Anyone who has been in one of my classes will have heard me tell why I’m a tough customer when it comes to gadgets. So I decided to write my ultimate list of the pieces of equipment I can’t live without. Scroll down for the shopable list or spend a few minutes reading why and how I pick and organize my kit…
How I decide if something is worth buying
Having lived in a flat in London prior to moving to America 4 years ago, my kitchen had always been pretty teeny. Or at least so it now seems to my Americanized eyes. Space was at a premium in my cupboards and I’ve inherited a reluctance to clutter my worktops (counter tops) with ‘dust catchers’. As much as I am obsessed with hunting for kitchenalia (yep that is a term – check eBay if you don’t believe me), I have always been strict with myself. Before any purchase I ask the questions
- Where will it go?
- How often will I actually use it?
- Do I already own anything/know a technique that does the same job or can be re-purposed?
- Will it be a pain to wash?
- Would I rather spend the money on something else I’d get more pleasure from? (No sniggering at the back)
These questions have, over the years, stopped me buying much of the Lakeland/ Sur La Table catalogue and many of the gadgets on sale in cooking shops. But I’ve had moments of weakness so totally get how tempting it is. I recently parted company with a frying pan in the shape of a tiny heart which I bought for my husband, then boyfriend, on our first valentines together. I held on to that pan for 8 years, grumbling every time it fell on my hand when I was reaching into my cupboard.

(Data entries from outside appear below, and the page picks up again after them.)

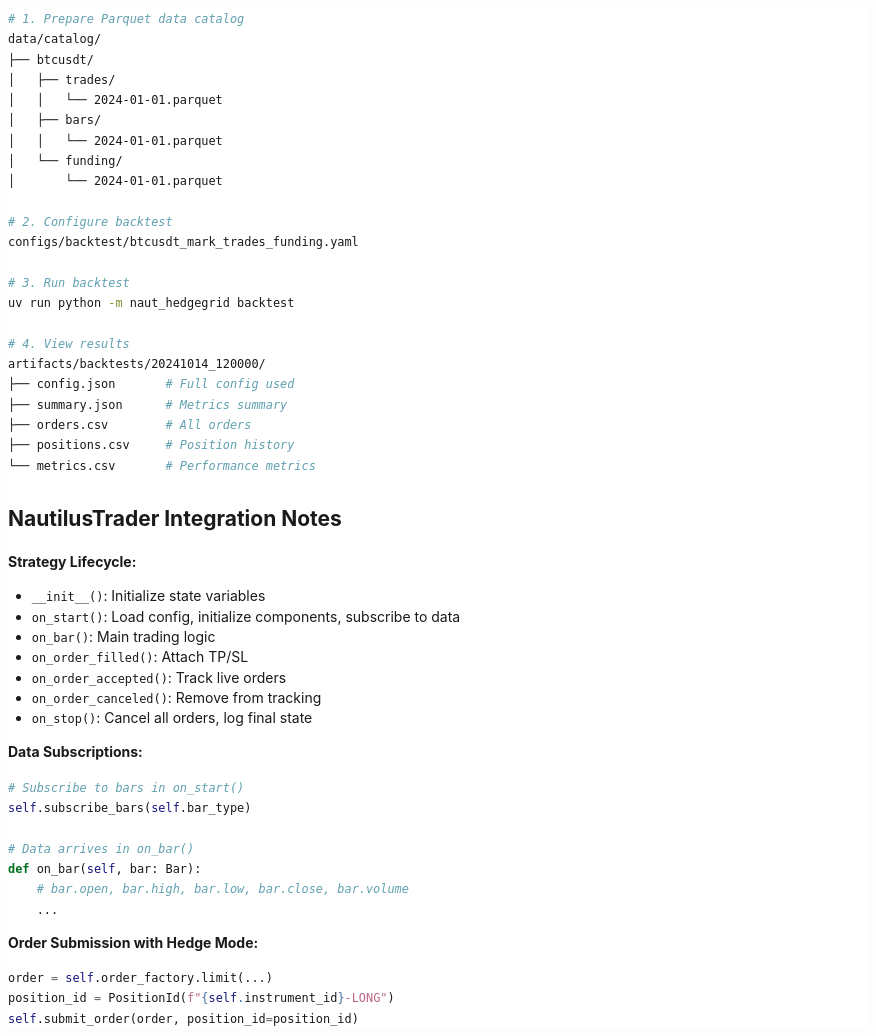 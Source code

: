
 ```bash
# 1. Prepare Parquet data catalog
data/catalog/
├── btcusdt/
│   ├── trades/
│   │   └── 2024-01-01.parquet
│   ├── bars/
│   │   └── 2024-01-01.parquet
│   └── funding/
│       └── 2024-01-01.parquet

# 2. Configure backtest
configs/backtest/btcusdt_mark_trades_funding.yaml

# 3. Run backtest
uv run python -m naut_hedgegrid backtest

# 4. View results
artifacts/backtests/20241014_120000/
├── config.json       # Full config used
├── summary.json      # Metrics summary
├── orders.csv        # All orders
├── positions.csv     # Position history
└── metrics.csv       # Performance metrics
```

## NautilusTrader Integration Notes

**Strategy Lifecycle:**
- `__init__()`: Initialize state variables
- `on_start()`: Load config, initialize components, subscribe to data
- `on_bar()`: Main trading logic
- `on_order_filled()`: Attach TP/SL
- `on_order_accepted()`: Track live orders
- `on_order_canceled()`: Remove from tracking
- `on_stop()`: Cancel all orders, log final state

**Data Subscriptions:**
```python
# Subscribe to bars in on_start()
self.subscribe_bars(self.bar_type)

# Data arrives in on_bar()
def on_bar(self, bar: Bar):
    # bar.open, bar.high, bar.low, bar.close, bar.volume
    ...
```

**Order Submission with Hedge Mode:**
```python
order = self.order_factory.limit(...)
position_id = PositionId(f"{self.instrument_id}-LONG")
self.submit_order(order, position_id=position_id)
```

It’s a bit like clothes – you know all those experts who tell you to get rid of anything you’ve not worn for a year or that you don’t feel fabulous in? I feel the same about kitchen equipment. Ditch the stuff that you knock over every time you try to find a pan lid. Get rid of the set of ugly china you were given. Donate the 9 water bottles you have and the storage container lids that long ago lost their partners. Do you really need that snowman shaped cake pan?
Store it well
I echo those clothes storage experts who tell you to label your shoes in clear plastic boxes and to fold rather than hang your sweaters. Taking care of your kitchen kit and storing it so you can grab it quickly when you need it could be the thing that gets you cooking more often and enjoying the process more.

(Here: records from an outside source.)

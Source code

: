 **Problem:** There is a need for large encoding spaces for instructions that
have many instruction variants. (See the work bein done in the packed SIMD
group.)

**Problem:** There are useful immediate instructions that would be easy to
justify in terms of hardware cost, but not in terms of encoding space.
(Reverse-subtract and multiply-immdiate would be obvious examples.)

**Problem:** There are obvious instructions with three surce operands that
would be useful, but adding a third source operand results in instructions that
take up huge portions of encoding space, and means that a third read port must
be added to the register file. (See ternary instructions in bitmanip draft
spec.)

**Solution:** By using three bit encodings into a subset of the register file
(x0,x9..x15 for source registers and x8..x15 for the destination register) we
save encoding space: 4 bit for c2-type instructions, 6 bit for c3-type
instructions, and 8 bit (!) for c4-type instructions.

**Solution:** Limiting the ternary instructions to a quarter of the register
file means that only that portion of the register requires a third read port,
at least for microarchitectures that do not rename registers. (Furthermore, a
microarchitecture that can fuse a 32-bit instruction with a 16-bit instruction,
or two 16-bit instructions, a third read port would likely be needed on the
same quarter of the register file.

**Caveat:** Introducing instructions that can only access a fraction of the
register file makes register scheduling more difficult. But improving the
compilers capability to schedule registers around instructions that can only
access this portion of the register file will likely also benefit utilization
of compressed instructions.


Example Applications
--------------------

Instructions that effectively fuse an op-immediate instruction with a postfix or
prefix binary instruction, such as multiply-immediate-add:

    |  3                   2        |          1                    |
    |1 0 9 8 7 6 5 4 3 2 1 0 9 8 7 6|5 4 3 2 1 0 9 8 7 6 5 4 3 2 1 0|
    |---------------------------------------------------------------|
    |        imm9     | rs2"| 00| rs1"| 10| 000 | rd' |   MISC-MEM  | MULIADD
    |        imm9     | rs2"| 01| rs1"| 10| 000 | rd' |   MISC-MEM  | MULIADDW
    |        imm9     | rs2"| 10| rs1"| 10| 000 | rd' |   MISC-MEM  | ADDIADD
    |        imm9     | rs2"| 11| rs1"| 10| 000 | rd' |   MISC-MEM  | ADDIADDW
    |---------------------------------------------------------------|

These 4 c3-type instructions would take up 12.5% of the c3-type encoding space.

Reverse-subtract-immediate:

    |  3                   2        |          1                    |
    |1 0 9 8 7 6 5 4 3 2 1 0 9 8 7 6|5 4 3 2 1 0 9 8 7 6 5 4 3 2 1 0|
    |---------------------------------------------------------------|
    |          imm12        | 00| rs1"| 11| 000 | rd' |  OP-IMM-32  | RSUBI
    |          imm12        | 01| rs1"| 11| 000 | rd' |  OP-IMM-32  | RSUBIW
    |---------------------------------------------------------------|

Take a look at how I set up my tools in an old champagne bucket – if Diana Vreeland cooked she would have done this. Not only does it save me storing the champagne bucket, which would take up way too much space, but it also means all my tools are in grabbing distance of my stove.
Technique not gadget
One of the things I love doing in my classes is showing people the techniques for quickly and easily accomplishing some kitchen task without resorting to a gadget. I think many of us hope that a gadget or tool will enable us to gain control over a situation where we’re lacking in confidence. Learning the old-fashioned technique is a much better investment of time and money. I’ll soon be posting videos of the most important techniques you need. That said, there are some bits of kit which I can’t cook without.
How to use this list
I’ve split the list into my absolute essentials, nice to have, baking kit and investments. In coming weeks, I’ll be posting a profile of each piece of equipment with a detailed article of how you’ll use it, and some links to recipes.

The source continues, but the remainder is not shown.